Плавучий мост. Журнал поэзии. №4/2018 - стр. 14
– Первая моя настоящая книга – «Мерцание» (1995). Она писалась с мыслью, что мир после её появления изменится. Если такого ощущения у писателя нет, то он пишет не книгу, а стенгазету (даже если это стенгазета для ангелов). В «Мерцании» моё недоверие к читателю достигло такого цельсия-фаренгейта, что пришлось решиться на авторские комментарии к каждому стихотворению. Если бы в этом блоке книги удалось избежать кокетливой мудрости (самой изощрённой формы глупости), было бы здорово, но здорово не получилось. Короче, – никому ни с кем договориться не удалось. Длиннее – если бы даже удалось, то ничего бы не изменилось.
– «Ресницы» (1997) – книга о смерти. О том, что смерть не страшный финал, а процессуальная тайна, которую надо угадать (разгадывать почему-то не получается). Записывая стихи, я находился в наилегчайшей эйфории по причине того, что поборол страх личной смерти. Может, это и не было счастьем, но бреющий полёт над территорией «Большого Испуга» напоминало. Я настолько увлёкся обладанием своего бесстрашия, что, когда книга была записана, оказалось, что страх вернулся. Вывод: «не бояться» надо каждый день и тренировать способность не-боязни постоянно. Впрочем, постоянное внимание к проблеме говорит о том, что проблема никуда не делась. Если ты долго всматриваешься в бездну, то она начинает… моргать. А если начинаешь моргать и ты, то есть техническая возможность попросту не заметить друг друга.

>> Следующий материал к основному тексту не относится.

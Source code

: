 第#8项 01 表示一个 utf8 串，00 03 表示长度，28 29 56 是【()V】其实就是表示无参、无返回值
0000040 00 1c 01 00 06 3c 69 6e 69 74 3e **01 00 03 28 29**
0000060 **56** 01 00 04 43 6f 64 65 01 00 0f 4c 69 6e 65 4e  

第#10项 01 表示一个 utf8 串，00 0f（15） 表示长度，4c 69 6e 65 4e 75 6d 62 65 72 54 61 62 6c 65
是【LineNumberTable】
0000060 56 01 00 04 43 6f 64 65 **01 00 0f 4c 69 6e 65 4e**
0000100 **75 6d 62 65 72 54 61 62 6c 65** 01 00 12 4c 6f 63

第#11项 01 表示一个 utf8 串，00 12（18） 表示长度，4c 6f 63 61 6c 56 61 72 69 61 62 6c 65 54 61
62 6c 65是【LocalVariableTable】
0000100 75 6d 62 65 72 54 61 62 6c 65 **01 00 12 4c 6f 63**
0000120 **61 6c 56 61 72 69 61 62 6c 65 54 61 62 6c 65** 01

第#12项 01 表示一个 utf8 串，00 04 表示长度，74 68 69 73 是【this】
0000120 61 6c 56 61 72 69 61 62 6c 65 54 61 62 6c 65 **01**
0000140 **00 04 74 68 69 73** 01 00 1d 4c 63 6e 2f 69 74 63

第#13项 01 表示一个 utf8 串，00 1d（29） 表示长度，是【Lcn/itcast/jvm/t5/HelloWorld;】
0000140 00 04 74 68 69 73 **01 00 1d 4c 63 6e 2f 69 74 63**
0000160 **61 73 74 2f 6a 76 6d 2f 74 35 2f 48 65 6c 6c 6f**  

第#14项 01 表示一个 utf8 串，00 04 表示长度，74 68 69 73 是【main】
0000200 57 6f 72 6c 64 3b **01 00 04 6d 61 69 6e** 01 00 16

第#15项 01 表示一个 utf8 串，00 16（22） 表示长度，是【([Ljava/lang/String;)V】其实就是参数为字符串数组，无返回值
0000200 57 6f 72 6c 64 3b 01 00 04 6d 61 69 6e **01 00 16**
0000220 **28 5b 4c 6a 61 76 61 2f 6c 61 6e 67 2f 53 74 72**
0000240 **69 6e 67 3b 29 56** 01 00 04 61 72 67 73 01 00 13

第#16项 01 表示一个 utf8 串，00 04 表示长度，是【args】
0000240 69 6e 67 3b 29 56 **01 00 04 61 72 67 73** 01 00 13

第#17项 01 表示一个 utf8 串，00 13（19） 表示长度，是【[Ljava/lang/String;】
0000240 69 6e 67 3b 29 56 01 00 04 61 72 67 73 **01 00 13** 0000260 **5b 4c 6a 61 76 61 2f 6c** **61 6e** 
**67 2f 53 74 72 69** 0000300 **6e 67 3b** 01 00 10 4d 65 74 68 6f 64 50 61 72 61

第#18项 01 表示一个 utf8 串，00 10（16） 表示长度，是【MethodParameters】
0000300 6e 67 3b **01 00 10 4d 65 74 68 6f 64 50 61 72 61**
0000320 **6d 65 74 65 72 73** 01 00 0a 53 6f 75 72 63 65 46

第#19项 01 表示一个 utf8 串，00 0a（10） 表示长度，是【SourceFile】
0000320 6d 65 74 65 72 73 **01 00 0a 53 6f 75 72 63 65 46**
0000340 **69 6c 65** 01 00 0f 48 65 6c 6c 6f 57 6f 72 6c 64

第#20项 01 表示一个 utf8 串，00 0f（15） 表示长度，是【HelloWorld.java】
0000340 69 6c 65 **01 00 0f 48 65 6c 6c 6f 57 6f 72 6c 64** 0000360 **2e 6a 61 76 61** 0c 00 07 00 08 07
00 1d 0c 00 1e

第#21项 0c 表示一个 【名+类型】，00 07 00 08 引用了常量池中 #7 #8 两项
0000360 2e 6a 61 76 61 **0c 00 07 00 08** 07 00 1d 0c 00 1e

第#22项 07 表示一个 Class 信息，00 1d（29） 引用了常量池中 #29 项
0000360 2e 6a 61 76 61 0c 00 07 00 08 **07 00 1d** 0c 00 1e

– «Запахи стыда» (1999). Технологически это книга – удачно реализованная попытка дать каждому стихотворению две жизни (ну, и две смерти тоже). Я оттолкнулся от мысли, что, когда мы идём направо, мы не только идём направо, но мы ещё (и это главное!) точно не идём налево. Оттолкнулся и реализовал квантовую модель поэтического текста. Техника написания была проста. Записывался текст, а потом по очень и не очень горячим следам делалась перезапись уже написанного стихотворения. Так я и называл стихи в процессе работы: «запись» и «перезапись». Получилась два небольших тома, две реальности, упакованные в один футляр, технически представляя собой дву-реальность. Две эти реальности были по отношению друг к другу абсолютно не приоритетны. Идея этой книги была тем хороша, что она была идеально реализована. Помимо всего прочего, при написании этой книги мною было замечено вот что: я меняю от книги к книге и личную поэтику, и систему ракурсов в зависимости от поставленных (допустим, что так) поэтических задач. «Мерцание», «Ресницы», «Запахи стыда» – это книги, написанные разными людьми, или: изменёнными людьми. Так мною (и только для себя) был обнаружен от обратного промежуточный смысл поэтической практики. По касательной в «Запахах стыда» была сделана попытка подложить под Челябинск «гигиеническую клеёнку» новой мифологии. Но эта попытка провалилась: город наотрез отказывался конструировать своё прошлое, предпочитая постоянную падучую несуществующего будущего. Не знаю, нужно ли это говорить, но глиняные птицы памяти всегда находят свои настоящие гнёзда, потому что ими становятся наши сердца. И ещё: в этой книге прояснилось, что «лёгкость мыслей в голове должна быть необыкновенная», если мысли тяжёлые, то это не мысли, а их разлагающиеся трупы.